Based on a recommendation by the local planning commission, the board of supervisors of a municipality enacted an ordinance that placed a maximum height restriction of two-stories on structures located on any oceanfront property. The ordinance, which was effective upon enactment, contained a provision that exempted existing residences from this new height limitation, but there were only a few existing three-story residences on oceanfront property in the municipality. An individual owned an oceanfront parcel. Prior to the adoption of the ordinance, he employed an architect to draft plans for a three-story residence on his property, the architect had completed the plans, and the homeowner had approved the plans and paid the architect. In addition, prior to the adoption of the zoning ordinance, the homeowner had applied for, but had not yet obtained, a building permit based on the plans. Has the homeowner acquired a vested right to have a three-story residence on his oceanfront property?
Answer choice B is correct.
In order for a property owner who is in the process of building a structure when a zoning ordinance is adopted that prohibits such a structure to convince a court that his right to build the structure has vested, the property owner must have acquired a building permit prior to the date that the zoning ordinance took effect.
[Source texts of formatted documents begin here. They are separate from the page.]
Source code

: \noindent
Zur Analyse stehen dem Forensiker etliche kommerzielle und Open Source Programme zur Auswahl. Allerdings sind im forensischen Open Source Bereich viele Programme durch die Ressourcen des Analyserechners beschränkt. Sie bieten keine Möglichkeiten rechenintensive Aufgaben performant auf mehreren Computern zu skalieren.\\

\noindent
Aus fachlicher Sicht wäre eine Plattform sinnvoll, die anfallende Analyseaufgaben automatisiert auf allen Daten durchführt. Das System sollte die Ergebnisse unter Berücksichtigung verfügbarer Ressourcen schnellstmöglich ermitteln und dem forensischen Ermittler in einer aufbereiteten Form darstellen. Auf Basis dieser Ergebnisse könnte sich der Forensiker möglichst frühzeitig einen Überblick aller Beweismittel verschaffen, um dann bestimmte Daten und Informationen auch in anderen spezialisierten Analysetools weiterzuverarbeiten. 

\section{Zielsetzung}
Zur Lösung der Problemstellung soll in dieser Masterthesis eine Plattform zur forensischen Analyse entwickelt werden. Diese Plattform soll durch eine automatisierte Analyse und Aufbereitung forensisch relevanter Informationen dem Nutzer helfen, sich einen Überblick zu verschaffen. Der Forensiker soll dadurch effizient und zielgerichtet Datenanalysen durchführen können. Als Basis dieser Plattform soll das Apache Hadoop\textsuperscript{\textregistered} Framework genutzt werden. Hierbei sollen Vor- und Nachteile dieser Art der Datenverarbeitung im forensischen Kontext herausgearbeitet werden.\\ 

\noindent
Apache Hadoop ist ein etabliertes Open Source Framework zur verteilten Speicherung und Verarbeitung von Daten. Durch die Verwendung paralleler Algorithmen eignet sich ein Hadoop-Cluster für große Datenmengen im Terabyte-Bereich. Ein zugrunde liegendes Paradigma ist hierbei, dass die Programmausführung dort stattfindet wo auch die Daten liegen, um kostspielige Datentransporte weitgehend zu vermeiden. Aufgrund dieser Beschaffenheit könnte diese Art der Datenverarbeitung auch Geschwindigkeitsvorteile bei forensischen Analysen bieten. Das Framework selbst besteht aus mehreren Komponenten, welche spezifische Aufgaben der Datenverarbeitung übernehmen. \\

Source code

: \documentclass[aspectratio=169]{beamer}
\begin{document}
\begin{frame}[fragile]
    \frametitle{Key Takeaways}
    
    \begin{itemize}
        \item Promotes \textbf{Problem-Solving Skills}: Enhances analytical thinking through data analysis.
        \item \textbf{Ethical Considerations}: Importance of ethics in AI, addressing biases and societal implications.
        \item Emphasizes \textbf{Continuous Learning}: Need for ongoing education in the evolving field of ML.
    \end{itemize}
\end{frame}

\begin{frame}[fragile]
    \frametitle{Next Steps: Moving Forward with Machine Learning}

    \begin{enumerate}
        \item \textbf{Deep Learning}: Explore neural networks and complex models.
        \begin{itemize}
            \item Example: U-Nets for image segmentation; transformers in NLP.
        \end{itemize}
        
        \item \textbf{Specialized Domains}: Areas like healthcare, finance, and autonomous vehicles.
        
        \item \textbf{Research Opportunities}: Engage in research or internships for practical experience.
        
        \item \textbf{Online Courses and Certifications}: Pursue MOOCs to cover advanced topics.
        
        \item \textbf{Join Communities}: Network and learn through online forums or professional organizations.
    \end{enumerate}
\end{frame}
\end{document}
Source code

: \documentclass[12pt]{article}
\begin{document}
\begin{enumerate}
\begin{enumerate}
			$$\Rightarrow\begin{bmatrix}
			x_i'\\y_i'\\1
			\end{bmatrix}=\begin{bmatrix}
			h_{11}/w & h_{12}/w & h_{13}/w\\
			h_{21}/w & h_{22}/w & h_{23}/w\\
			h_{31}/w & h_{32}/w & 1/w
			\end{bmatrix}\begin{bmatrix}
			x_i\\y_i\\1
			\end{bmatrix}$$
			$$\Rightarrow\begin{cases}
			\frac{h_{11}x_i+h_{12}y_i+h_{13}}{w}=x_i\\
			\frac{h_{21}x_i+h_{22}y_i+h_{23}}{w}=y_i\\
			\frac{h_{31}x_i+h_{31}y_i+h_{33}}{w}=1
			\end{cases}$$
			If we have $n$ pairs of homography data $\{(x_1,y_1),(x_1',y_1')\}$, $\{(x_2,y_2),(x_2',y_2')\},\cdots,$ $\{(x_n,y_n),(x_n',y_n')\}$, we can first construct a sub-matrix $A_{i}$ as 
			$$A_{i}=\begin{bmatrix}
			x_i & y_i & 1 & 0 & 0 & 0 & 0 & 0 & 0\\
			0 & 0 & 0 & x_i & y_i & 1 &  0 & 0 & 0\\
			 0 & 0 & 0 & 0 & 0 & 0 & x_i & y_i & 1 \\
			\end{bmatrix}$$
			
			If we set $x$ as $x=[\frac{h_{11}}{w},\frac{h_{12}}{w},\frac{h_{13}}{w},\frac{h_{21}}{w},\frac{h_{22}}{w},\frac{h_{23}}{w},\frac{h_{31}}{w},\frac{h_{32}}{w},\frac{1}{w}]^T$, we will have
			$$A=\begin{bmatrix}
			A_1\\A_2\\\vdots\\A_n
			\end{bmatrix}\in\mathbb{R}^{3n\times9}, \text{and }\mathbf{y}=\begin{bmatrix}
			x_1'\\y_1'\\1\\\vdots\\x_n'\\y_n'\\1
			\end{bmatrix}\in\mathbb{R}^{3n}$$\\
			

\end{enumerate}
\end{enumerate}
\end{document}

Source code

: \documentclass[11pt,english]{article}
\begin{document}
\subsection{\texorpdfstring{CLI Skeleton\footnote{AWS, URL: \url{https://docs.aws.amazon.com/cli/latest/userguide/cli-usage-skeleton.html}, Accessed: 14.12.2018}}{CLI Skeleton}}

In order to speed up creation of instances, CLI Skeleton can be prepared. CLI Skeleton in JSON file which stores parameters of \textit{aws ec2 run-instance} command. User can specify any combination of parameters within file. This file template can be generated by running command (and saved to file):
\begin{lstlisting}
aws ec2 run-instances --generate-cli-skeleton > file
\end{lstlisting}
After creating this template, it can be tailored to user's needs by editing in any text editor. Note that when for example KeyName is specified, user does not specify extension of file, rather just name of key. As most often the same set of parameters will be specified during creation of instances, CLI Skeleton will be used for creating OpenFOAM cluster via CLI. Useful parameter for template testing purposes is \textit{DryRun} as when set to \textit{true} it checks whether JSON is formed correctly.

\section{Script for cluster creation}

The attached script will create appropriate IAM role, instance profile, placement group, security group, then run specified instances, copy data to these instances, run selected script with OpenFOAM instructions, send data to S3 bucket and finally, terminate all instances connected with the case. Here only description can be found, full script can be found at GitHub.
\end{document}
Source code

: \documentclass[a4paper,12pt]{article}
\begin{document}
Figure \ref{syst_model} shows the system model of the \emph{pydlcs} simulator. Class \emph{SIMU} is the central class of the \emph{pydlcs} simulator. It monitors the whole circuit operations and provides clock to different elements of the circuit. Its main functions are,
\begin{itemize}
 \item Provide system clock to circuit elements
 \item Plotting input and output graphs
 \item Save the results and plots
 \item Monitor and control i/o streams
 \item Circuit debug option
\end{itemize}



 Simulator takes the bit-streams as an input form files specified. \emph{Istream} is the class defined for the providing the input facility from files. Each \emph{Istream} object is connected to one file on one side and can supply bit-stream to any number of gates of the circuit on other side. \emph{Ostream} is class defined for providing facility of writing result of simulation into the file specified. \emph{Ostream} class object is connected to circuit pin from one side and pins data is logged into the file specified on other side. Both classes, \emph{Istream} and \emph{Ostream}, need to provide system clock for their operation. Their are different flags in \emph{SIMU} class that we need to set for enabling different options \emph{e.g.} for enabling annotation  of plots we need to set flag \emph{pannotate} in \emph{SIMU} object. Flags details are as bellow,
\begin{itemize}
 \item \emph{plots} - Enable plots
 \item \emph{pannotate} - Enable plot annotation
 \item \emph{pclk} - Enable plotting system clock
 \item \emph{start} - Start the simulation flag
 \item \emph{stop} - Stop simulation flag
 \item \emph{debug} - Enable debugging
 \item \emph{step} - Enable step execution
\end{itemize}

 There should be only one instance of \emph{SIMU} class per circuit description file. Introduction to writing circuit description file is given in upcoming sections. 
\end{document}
Since this property owner was not awarded a building permit at the time that the zoning ordinance took effect, he does not have a vested right in a three-story residence on his oceanfront property. Answer choice A is incorrect because, while the number of existing structures that violate a zoning ordinance may be relevant in determining whether to issue a variance to a property owner, it is irrelevant to the determination of whether the property owner has acquired a vested right to build a structure that violates the zoning ordinance. Answer choice C is incorrect because a property owner’s expenditure of funds that directly relates to the building of a structure is not in and of itself sufficient to create a vested right to do so in the face of a subsequent zoning ordinance that prohibits such a structure. Answer choice D is incorrect because a property owner’s demonstrable intent to build a structure is not in and of itself sufficient to create a vested right to do so in the face of a subsequent zoning ordinance that prohibits such a structure.